■ ASSIGNMENT ■
The expected answer is every line from the material below that has the word "documentclass".

■ INFORMATION PROVIDED ■
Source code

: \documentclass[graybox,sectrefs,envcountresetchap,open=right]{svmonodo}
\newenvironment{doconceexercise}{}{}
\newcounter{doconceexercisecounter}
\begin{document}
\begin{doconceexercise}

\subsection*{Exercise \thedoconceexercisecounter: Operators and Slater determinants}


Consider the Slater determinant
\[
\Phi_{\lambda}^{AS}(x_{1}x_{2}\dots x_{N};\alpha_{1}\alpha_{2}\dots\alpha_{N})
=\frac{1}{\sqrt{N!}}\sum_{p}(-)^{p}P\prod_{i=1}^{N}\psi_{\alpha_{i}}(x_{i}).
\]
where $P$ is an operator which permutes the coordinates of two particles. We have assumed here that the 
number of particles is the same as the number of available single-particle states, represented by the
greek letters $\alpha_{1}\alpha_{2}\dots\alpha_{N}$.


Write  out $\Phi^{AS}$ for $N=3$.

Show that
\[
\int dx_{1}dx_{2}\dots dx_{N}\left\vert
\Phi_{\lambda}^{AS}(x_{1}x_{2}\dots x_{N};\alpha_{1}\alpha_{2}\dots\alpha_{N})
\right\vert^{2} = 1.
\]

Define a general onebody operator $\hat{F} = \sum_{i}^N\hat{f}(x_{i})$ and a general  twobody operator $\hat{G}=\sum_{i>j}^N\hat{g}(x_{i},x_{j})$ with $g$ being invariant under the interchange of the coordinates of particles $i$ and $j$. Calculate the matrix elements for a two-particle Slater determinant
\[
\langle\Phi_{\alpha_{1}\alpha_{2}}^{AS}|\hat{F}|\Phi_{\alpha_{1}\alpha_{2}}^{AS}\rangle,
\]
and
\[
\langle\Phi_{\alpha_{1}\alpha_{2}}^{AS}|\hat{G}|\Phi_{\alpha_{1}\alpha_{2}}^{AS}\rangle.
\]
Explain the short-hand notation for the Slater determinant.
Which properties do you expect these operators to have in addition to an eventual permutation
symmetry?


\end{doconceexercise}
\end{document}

--

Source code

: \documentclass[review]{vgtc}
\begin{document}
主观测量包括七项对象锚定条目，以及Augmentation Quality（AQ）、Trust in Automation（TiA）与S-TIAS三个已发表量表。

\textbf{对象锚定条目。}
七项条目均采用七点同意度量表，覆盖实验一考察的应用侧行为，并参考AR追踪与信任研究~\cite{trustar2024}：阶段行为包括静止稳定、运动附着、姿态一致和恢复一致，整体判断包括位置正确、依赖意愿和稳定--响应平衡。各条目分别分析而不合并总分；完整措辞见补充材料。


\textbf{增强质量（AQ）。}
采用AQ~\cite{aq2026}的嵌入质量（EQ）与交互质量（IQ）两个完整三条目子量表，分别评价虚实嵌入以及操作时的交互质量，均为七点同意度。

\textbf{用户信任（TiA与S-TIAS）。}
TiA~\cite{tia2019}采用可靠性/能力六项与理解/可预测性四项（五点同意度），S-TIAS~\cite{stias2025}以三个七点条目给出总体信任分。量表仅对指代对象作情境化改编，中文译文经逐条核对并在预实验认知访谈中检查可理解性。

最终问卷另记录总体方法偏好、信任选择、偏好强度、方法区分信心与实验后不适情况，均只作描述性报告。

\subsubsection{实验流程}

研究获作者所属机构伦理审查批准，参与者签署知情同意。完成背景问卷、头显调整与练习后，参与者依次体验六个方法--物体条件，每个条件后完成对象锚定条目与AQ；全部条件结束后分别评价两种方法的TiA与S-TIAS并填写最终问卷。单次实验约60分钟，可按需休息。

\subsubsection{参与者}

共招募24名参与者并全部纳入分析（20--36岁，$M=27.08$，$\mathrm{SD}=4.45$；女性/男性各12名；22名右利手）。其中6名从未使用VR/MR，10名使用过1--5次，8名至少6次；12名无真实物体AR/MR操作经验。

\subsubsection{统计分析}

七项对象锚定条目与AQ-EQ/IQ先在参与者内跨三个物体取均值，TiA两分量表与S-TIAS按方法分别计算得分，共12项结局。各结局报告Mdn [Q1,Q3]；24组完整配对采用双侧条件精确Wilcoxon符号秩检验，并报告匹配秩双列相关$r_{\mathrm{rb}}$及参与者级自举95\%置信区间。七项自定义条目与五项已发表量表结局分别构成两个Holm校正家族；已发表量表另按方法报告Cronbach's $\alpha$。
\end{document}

--

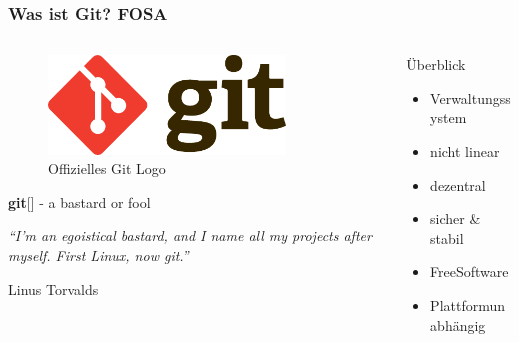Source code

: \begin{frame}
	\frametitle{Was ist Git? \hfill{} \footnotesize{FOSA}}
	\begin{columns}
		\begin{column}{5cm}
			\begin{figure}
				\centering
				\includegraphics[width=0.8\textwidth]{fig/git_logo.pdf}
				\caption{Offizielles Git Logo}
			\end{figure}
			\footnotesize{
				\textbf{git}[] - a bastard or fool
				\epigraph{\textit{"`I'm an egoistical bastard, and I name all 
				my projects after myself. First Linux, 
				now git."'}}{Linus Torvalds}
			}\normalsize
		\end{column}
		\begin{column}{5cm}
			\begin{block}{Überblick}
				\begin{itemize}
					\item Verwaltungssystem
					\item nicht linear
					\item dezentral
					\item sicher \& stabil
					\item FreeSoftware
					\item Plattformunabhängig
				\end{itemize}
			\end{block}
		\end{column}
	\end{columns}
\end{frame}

■ RESULT OF THIS TASK ■
: \documentclass[graybox,sectrefs,envcountresetchap,open=right]{svmonodo}
: \documentclass[review]{vgtc}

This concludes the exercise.